Moi, la seule chose tracassante, disons-le, c’est M. Blanc. Noir à ce point, il passe aussi inaperçu qu’une mouche dans un bol de riz, le Sénégaloche. Ici, les gens sombres pullulent, certes, mais des tout noircicauds, y en a pratiquement pas. C’est le rayon des citrons, pas celui des radis noirs. Alors on risque d’être retapissés, fatal. Moi, avec mon reliquat de pistil et mon bitos pointu, je me fonds dans la multitude ; mais Jéjé, bernique.
— T’en fais pas, murmure-t-il, ayant surpris mon regard critique.
— Quoi donc ?
— Attends-moi au temple et réserve-moi une place sur les marches !
Il disparaît. Comme il l’a implicitement conseillé, je me dirige vers le temple qui fait face au palais.

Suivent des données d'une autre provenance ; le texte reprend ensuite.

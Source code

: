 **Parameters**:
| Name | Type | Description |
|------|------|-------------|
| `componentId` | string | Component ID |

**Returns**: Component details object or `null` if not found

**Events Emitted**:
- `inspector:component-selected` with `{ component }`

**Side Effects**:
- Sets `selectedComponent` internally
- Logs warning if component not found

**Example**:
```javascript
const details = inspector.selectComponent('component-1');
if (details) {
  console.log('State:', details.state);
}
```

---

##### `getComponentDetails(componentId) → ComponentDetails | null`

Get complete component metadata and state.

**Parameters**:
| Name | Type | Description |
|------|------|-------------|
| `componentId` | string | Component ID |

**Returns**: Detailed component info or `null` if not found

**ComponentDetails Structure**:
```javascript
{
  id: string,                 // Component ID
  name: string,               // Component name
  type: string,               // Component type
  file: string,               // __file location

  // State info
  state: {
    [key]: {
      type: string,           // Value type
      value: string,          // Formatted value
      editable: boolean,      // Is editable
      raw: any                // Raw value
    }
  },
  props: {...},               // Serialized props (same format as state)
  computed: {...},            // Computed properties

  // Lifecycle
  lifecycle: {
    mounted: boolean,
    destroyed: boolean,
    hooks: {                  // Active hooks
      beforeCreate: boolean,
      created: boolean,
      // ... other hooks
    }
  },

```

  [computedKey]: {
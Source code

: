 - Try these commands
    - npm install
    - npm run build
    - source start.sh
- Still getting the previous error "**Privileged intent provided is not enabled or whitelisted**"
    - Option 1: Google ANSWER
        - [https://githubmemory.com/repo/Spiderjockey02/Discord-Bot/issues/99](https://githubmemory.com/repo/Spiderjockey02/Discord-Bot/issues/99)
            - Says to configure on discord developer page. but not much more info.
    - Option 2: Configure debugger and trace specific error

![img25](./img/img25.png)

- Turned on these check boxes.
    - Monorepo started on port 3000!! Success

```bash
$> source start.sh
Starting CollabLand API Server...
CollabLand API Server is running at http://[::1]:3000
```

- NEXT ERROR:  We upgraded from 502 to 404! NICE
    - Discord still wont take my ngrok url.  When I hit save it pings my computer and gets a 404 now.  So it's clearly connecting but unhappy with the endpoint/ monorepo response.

Des grappes humaines le transforment déjà en une treille bigarrée. Toutefois, il reste encore pas mal de surface disponible. Je choisis un emplacement permettant d’avoir une vue d’ensemble et y installe mon bivouac.

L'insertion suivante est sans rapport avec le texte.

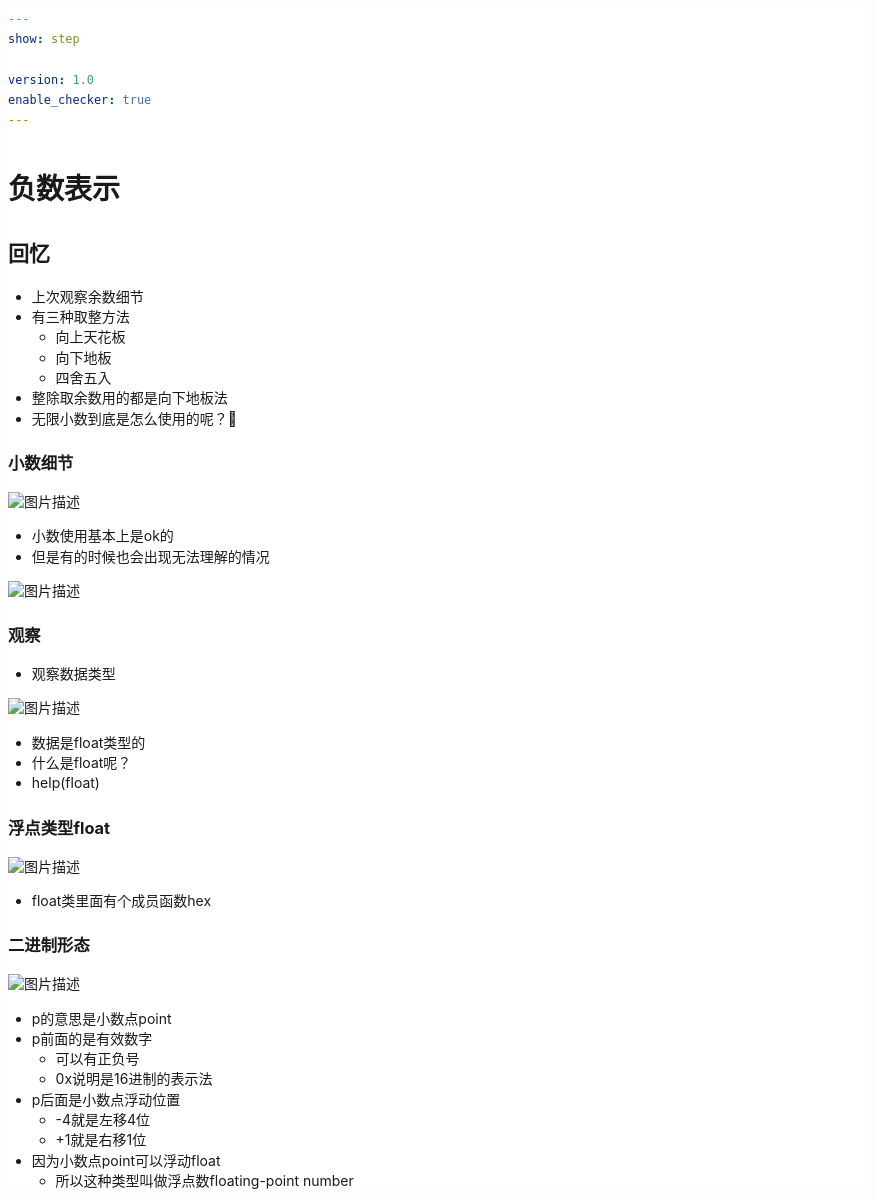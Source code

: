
 ```yaml
---
show: step

version: 1.0
enable_checker: true
---
```


# 负数表示
## 回忆
- 上次观察余数细节
- 有三种取整方法
	- 向上天花板
	- 向下地板
	- 四舍五入
- 整除取余数用的都是向下地板法
- 无限小数到底是怎么使用的呢？🤪

### 小数细节

![图片描述](https://doc.shiyanlou.com/courses/uid1190679-20210820-1629446578924)

- 小数使用基本上是ok的
- 但是有的时候也会出现无法理解的情况

![图片描述](https://doc.shiyanlou.com/courses/uid1190679-20210820-1629446614955)

### 观察

- 观察数据类型

![图片描述](https://doc.shiyanlou.com/courses/uid1190679-20210820-1629446662095)

- 数据是float类型的
- 什么是float呢？
- help(float)


### 浮点类型float

![图片描述](https://doc.shiyanlou.com/courses/uid1190679-20211029-1635515488500)

- float类里面有个成员函数hex

### 二进制形态

![图片描述](https://doc.shiyanlou.com/courses/uid1190679-20210820-1629446954069)

- p的意思是小数点point
- p前面的是有效数字
	- 可以有正负号
	- 0x说明是16进制的表示法
- p后面是小数点浮动位置
	- -4就是左移4位
	- +1就是右移1位
- 因为小数点point可以浮动float
	- 所以这种类型叫做浮点数floating-point number
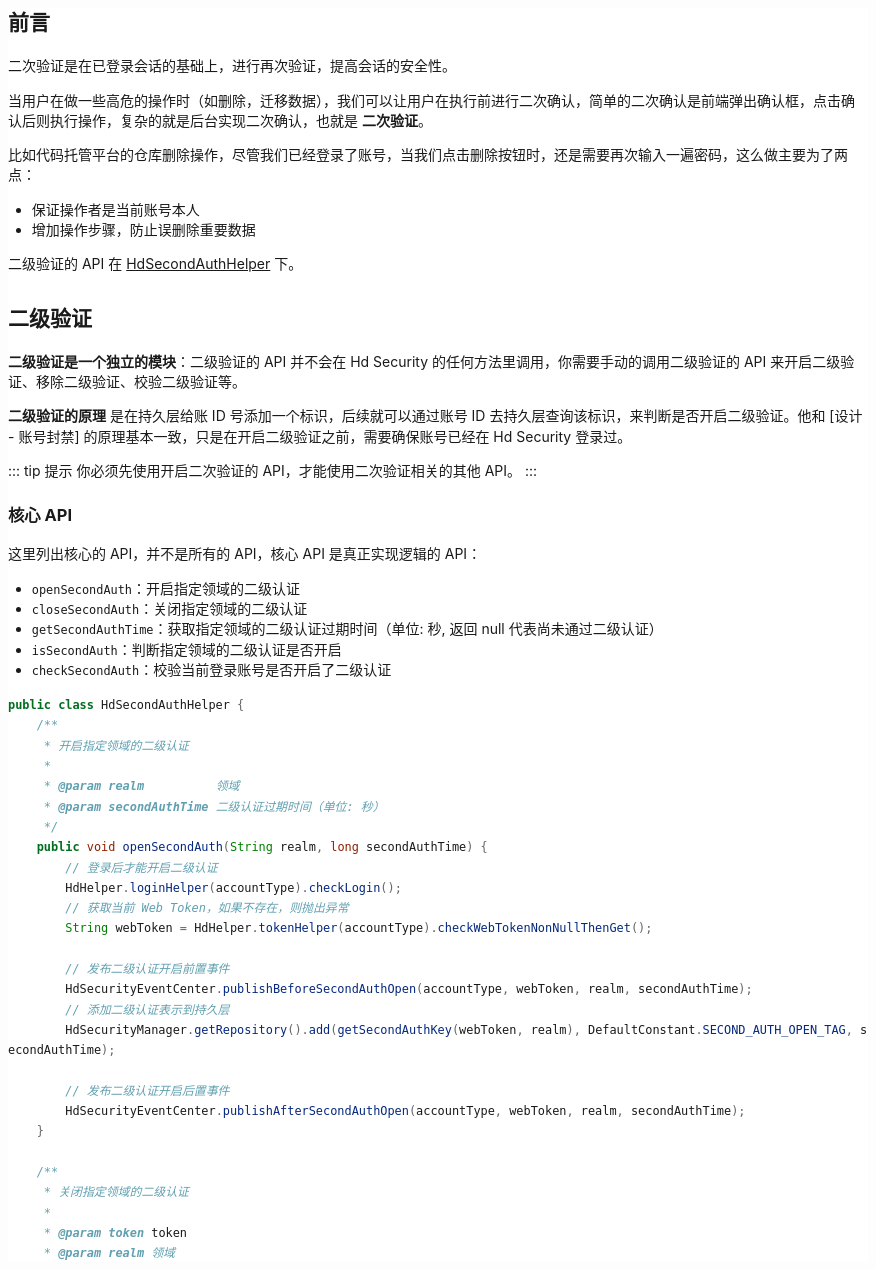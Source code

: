 
## 前言

二次验证是在已登录会话的基础上，进行再次验证，提高会话的安全性。

当用户在做一些高危的操作时（如删除，迁移数据），我们可以让用户在执行前进行二次确认，简单的二次确认是前端弹出确认框，点击确认后则执行操作，复杂的就是后台实现二次确认，也就是 **二次验证**。

比如代码托管平台的仓库删除操作，尽管我们已经登录了账号，当我们点击删除按钮时，还是需要再次输入一遍密码，这么做主要为了两点：

- 保证操作者是当前账号本人
- 增加操作步骤，防止误删除重要数据

二级验证的 API 在 [HdSecondAuthHelper](https://github.com/Kele-Bingtang/hd-security/tree/master/hd-security-core/src/main/java/cn/youngkbt/hdsecurity/hd/HdSecondAuthHelper.java) 下。

## 二级验证

**二级验证是一个独立的模块**：二级验证的 API 并不会在 Hd Security 的任何方法里调用，你需要手动的调用二级验证的 API 来开启二级验证、移除二级验证、校验二级验证等。

**二级验证的原理** 是在持久层给账 ID 号添加一个标识，后续就可以通过账号 ID 去持久层查询该标识，来判断是否开启二级验证。他和 [设计 - 账号封禁] 的原理基本一致，只是在开启二级验证之前，需要确保账号已经在 Hd Security 登录过。

::: tip 提示
你必须先使用开启二次验证的 API，才能使用二次验证相关的其他 API。
:::

### 核心 API

这里列出核心的 API，并不是所有的 API，核心 API 是真正实现逻辑的 API：

- `openSecondAuth`：开启指定领域的二级认证
- `closeSecondAuth`：关闭指定领域的二级认证
- `getSecondAuthTime`：获取指定领域的二级认证过期时间（单位: 秒, 返回 null 代表尚未通过二级认证）
- `isSecondAuth`：判断指定领域的二级认证是否开启
- `checkSecondAuth`：校验当前登录账号是否开启了二级认证

```java
public class HdSecondAuthHelper {
    /**
     * 开启指定领域的二级认证
     *
     * @param realm          领域
     * @param secondAuthTime 二级认证过期时间（单位: 秒）
     */
    public void openSecondAuth(String realm, long secondAuthTime) {
        // 登录后才能开启二级认证
        HdHelper.loginHelper(accountType).checkLogin();
        // 获取当前 Web Token，如果不存在，则抛出异常
        String webToken = HdHelper.tokenHelper(accountType).checkWebTokenNonNullThenGet();

        // 发布二级认证开启前置事件
        HdSecurityEventCenter.publishBeforeSecondAuthOpen(accountType, webToken, realm, secondAuthTime);
        // 添加二级认证表示到持久层
        HdSecurityManager.getRepository().add(getSecondAuthKey(webToken, realm), DefaultConstant.SECOND_AUTH_OPEN_TAG, secondAuthTime);

        // 发布二级认证开启后置事件
        HdSecurityEventCenter.publishAfterSecondAuthOpen(accountType, webToken, realm, secondAuthTime);
    }

    /**
     * 关闭指定领域的二级认证
     *
     * @param token token
     * @param realm 领域
```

Je guigne à z’œils perdus les environs, m’attendant à voir surgir Lassale-Lathuile et sa rombiasse. S’ils sont venus à Kelbo Salo, c’est fatalement pour mater les fêtes du couronnement, me dis pas le contraire, Hilaire. Fréquemment, je lève la tête en direction de l’énorme cloche de pierre recelant le bouddha qui coiffe l’édifice, m’attendant à y voir déboucher mon surprenant contrôleur, mais je ne distingue rien.
Voilà soudain un gaillard qui prétend s’asseoir contre moi.
— La place est retenue ! lui dis-je dans les différents dialectes exigés aux épreuves du bac.
— Je sais, merci ! répond en français M. Blanc !
Car c’est lui ! Passablement modifié !
— Où as-tu trouvé ce fond de teint, Frégoli ?
— Tu n’aperçois pas ces baraques foraines, là-bas ? Nous sommes passés devant en venant ici. Un type vendait des petits avions de fer blanc qu’il doit fabriquer soi-même et il avait la gueule peinturlurée. Pour un dollar, il m’a prêté ses fards. Me voici arlequin, et non plus nègre, mon pote ! J’attire l’attention, donc je passe inaperçu !
— Bravo ! complimenté-je.
— Du temps que j’y étais, j’ai même acheté deux boîtes de bière ; on devrait les boire pendant — qu’elles sont encore tièdes.
On gorgeone dans la chaleur croissante. Pas un pouce d’ombre ! Le soleil fait face et celle du temple s’étend loin derrière nous.
La foule croît et se multiplie. Il en surgit de partout. Tu dirais une inondation humaine.
Et puis voilà les officiels en grandes tenues et chamarrures, médaillés complet, galonnés ; avec leurs gonzesses fanfreluchées. Ça enfle, moutonne, s’épaissit. L’esplanade est un gigantesque toast qu’on tartine de caviar. Bientôt, on ne voit plus, du sol, que la partie recouverte de tapis s’étendant entre les sièges des invités et le trône. Le brouhaha monte à nous en casser les couilles et les oreilles. Dans cette langue indonésienne, je te le recommande. On dirait des grelots agités !
Soudain, à l’intérieur du palais, retentit un immense carillon de cloches. Dans les graves ! Ça te résonne au creux du bide et te fêle les tympans. On devrait jamais se déplacer sans ses cotons-tiges, manière d’étancher le raisin qui te sourd des portugaises dans de pareils cas.
Des musicos somptueusement vêtus de soie orange débouchent en jouant de leurs bizarres instruments : cloches, tambours, troncs de bambou évidés, flûtes, casseroles et je ne sais quoi encore ! L’allure est lente, donc majestueuse. Ils se pointent sur le vaste terre-plein et s’accroupissent sans cesser de musiquer. Leur succède un cortège à cheval (tous les chevaux sont blancs) composé d’officiers de la garde. Il vient se placer sur les côtés, en demi-cercle.